1880 (Rumî 1300) tarihleri kaydında yalnız Tosya kazası görülmekte, Saz kazasından herhangi bir bahis bulunmamaktadır. Saz kazasına bağlı köylerinde Tosya kazasına bağlı olduğu görülmekte­dir. Bundan da Saz kazasının 1830 ile 1880 yılları arasında Tosya kazasına bağlandığı anlaşılmaktadır. 1880 tahrir nüfus kayıtlarında Tosya 16 mahalle ve 41 köyden oluşmaktadır. Kayıtlara göre kaza­da mahalleler veya köyler, diğer komşu mahalle ve köylerle birleş­miştir. 1904 (Rumî 1320) yılından sonra Yerkuyu köyü Ilgaz kaza­sına, Aruk, Beygircioğlu ve Üğüz köyleri Kargı kazasına bağlanmış, Musa, Keçeli köyleri Taşköprü kazasından, Gövrecik ve Bürnük köyleri Kastamonu vilayetinden Tosya kazasına geçmiş bazı köy parçaları da müstakil köy haline gelmiş. Ortalıca ve Karaköy köyleri 1935 yıllarında Kargı kazasına, 1948 yılında da Kargı kazasından tekrar Tosya kazasına bağlanmış. Bu günkü durumda Tosya ilçesi 23 mahalle, 52 köy ve 1 beldeden ibaret.
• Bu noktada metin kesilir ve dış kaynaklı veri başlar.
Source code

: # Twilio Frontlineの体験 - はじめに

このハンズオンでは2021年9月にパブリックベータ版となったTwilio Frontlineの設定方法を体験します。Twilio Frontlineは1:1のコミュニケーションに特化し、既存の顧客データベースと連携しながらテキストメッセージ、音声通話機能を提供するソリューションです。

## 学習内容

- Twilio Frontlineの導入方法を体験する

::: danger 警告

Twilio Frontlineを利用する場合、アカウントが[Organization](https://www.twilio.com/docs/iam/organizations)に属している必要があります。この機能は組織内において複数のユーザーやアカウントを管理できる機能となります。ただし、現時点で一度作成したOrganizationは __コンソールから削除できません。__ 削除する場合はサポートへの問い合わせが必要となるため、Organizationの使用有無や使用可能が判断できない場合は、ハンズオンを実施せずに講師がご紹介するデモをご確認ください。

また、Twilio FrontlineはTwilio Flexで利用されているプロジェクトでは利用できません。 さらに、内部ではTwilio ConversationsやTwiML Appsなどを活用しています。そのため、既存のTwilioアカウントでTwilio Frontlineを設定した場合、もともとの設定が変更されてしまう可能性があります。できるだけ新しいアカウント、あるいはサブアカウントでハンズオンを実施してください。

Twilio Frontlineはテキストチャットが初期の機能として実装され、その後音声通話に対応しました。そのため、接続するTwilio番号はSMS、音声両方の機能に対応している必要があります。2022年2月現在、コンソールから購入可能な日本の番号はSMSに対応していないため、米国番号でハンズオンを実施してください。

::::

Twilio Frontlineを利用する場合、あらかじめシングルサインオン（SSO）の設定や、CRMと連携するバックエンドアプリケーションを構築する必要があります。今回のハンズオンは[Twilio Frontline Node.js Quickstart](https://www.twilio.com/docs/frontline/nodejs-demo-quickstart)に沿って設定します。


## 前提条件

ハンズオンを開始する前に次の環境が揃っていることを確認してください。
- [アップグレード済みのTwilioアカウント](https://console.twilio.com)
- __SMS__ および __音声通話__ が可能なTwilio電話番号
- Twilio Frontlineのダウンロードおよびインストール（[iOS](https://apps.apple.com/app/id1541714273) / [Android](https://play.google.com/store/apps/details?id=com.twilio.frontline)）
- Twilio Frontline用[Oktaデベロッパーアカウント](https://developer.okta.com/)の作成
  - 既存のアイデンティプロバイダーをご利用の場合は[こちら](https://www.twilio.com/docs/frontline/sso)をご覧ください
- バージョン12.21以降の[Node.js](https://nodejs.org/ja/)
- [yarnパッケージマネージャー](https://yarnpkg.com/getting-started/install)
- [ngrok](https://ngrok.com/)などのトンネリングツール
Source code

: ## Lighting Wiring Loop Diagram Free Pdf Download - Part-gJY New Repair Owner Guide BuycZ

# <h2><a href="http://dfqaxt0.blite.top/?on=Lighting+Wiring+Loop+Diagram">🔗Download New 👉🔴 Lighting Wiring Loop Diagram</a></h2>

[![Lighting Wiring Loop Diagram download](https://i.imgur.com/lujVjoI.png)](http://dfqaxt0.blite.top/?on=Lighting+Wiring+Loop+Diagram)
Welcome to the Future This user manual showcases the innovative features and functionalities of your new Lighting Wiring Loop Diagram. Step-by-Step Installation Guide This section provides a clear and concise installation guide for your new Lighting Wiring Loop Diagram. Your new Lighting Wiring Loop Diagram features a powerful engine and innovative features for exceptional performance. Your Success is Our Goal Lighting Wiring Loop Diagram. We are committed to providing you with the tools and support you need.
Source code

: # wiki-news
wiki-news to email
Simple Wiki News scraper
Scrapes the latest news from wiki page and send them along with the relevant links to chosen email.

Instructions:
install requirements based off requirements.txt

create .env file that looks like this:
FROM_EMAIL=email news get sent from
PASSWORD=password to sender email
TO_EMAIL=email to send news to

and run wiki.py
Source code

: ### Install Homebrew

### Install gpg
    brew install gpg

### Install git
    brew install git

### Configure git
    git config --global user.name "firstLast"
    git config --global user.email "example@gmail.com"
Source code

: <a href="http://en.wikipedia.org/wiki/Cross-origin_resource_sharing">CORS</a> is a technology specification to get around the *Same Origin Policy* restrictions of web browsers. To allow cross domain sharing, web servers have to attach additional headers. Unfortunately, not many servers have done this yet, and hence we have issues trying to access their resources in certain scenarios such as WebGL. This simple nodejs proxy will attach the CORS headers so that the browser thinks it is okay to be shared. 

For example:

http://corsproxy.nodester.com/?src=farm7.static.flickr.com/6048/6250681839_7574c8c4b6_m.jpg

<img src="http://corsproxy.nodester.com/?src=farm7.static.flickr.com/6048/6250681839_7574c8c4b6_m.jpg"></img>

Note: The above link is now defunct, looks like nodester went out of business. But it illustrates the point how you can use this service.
Tarihi böyle memleketimin. Adı ise hep soru işareti olmuştur benim için. Gerçekten bir efsane gibi konulan ad… Efsaneye göre, Horasan erenlerinden Hamza Baba, yanında dostu Yalınkılıç'la bu topraklara geldiklerinde, tarih 1215 yılını gösteriyormuş. Bu bölgeyi o kadar beğenmişler ki; yıllarca gördükleri rüyalarının gerçekleştiğine inanmışlar, burada kalmaya karar vermişler. Her taraf yemyeşilmiş. Çeşitli ağaçlar rengarenk çiçekler, cıvıl cıvıl kuşlar, pırıl pırıl akan sular... Onları adeta büyülemiş. Bu toprakları yurt haline getirebilmek için, bütün güçleriyle çalışmışlar, çabalamışlar. Bir gün uzaktan bir toz bulutu gören Yalınkılıç;
-Düşman geliyor! diye seslenmiş
Hamza Baba, duymazlıktan gelmiş.
Yalınkılıç; tekrarlamış
-Düşman geliyor!
Hamza Baba başını kaldırıp uzun uzun bakmış.
-Bayrakları görmüyor musun? Düşman değil onlar, ''Dost Ya'' demiş.
Gelenler Oğuz boylarıymış. Onlarla kucaklaşıp, sarmaş dolaş olmuşlar. Kayı'yı Kızılkaya tepesi'ne, Bayat'ı Yanıktepe tepesine, Avsar'ı Evmekul tepesi'ne, Karkın'ı Cadıkayası tepesi'ne, Çepni'yi Bağyaka tepesi'ne, Kınık'ı Dikmencik tepesi'ne, Mızılca'yi da Karakaya tepesine yerleştirmişler. O gün söylenen ''DOST YA'' kelimesi daha sonra ''DOSYA'' şeklini almış. Zamanla ''Dostlar Şehri'' anlamına gelen ''TOSYA'' diye söylenir olmuş.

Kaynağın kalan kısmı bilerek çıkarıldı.